PROBLEM TO SOLVE:
Starting at the line that contains "The following list", restate every line word for word through the end of the entries.
*** Block opens ***
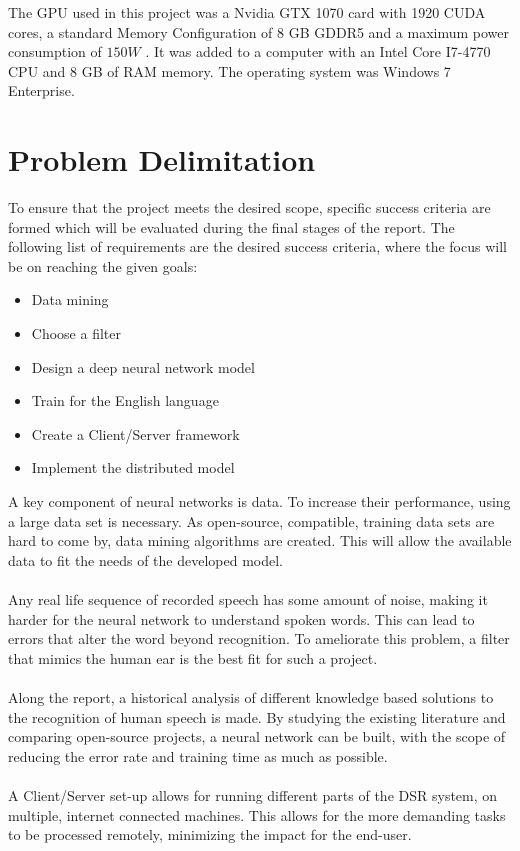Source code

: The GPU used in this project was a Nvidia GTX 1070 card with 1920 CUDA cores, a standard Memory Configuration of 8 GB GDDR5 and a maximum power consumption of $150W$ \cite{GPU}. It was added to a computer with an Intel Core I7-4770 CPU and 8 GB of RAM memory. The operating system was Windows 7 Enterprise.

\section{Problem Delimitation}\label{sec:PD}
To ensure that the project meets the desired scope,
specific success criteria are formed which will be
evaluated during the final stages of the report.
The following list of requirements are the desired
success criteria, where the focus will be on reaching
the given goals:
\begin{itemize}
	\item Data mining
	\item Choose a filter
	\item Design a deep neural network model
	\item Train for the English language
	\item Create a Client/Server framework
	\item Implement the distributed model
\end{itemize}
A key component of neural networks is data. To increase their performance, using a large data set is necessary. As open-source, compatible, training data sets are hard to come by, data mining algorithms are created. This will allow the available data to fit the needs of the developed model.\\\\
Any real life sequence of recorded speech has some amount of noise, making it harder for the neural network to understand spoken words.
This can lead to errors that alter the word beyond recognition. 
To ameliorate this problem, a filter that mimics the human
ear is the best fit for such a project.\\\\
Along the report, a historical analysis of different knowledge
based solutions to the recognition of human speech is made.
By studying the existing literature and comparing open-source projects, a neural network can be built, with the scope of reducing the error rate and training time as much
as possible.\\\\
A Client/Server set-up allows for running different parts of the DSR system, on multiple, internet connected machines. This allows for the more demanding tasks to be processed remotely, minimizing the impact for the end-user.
*** Block closes ***
RESPONSE FOR THIS EXERCISE:
The following list of requirements are the desired
success criteria, where the focus will be on reaching
the given goals:
\begin{itemize}
	\item Data mining
	\item Choose a filter
	\item Design a deep neural network model
	\item Train for the English language
	\item Create a Client/Server framework
	\item Implement the distributed model
\end{itemize}
A key component of neural networks is data. To increase their performance, using a large data set is necessary. As open-source, compatible, training data sets are hard to come by, data mining algorithms are created. This will allow the available data to fit the needs of the developed model.\\\\
Any real life sequence of recorded speech has some amount of noise, making it harder for the neural network to understand spoken words.
This can lead to errors that alter the word beyond recognition. 
To ameliorate this problem, a filter that mimics the human
ear is the best fit for such a project.\\\\
Along the report, a historical analysis of different knowledge
based solutions to the recognition of human speech is made.
By studying the existing literature and comparing open-source projects, a neural network can be built, with the scope of reducing the error rate and training time as much
as possible.\\\\
A Client/Server set-up allows for running different parts of the DSR system, on multiple, internet connected machines. This allows for the more demanding tasks to be processed remotely, minimizing the impact for the end-user.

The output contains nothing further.